Dataset entries
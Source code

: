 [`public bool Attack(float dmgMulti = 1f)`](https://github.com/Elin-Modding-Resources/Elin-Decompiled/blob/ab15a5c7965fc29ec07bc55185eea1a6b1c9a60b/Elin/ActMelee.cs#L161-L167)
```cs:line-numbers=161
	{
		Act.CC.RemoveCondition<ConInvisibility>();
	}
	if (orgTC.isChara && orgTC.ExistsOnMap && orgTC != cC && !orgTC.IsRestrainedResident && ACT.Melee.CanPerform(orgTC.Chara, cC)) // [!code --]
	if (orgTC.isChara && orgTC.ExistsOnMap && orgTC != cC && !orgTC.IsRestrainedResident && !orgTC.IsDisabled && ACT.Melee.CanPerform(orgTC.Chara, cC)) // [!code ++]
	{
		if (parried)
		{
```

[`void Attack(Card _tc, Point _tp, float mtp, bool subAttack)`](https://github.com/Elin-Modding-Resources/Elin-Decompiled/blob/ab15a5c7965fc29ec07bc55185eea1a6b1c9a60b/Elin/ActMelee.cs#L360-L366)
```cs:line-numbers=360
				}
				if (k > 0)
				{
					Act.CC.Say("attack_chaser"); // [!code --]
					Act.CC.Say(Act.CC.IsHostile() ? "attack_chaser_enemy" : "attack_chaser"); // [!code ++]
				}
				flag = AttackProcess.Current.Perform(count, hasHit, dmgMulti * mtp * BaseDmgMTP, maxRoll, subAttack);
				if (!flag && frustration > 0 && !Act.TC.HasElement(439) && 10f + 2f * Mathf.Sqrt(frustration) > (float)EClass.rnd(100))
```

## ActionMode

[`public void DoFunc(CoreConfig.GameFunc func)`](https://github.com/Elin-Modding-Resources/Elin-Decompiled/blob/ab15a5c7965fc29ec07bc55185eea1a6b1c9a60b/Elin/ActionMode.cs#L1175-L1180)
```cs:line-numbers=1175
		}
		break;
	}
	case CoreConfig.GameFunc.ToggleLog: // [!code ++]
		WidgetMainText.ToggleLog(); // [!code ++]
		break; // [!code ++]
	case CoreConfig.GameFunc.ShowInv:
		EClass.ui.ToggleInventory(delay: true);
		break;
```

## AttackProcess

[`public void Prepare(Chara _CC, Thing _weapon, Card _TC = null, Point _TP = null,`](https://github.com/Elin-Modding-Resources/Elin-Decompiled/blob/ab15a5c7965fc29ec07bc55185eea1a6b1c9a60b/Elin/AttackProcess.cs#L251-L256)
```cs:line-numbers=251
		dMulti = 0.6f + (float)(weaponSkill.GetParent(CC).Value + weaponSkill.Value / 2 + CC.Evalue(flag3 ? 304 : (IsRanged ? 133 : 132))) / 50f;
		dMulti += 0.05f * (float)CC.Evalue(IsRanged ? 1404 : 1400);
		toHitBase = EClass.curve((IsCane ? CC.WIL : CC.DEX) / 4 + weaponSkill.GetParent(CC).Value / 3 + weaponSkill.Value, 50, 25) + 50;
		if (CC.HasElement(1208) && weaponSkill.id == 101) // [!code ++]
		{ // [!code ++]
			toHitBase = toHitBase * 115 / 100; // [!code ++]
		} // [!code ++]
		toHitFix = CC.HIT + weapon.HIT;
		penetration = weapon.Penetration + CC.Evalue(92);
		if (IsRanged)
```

## Problem description
Only the number is wanted. Count the lines above that include the word "Card".

## Answer space
2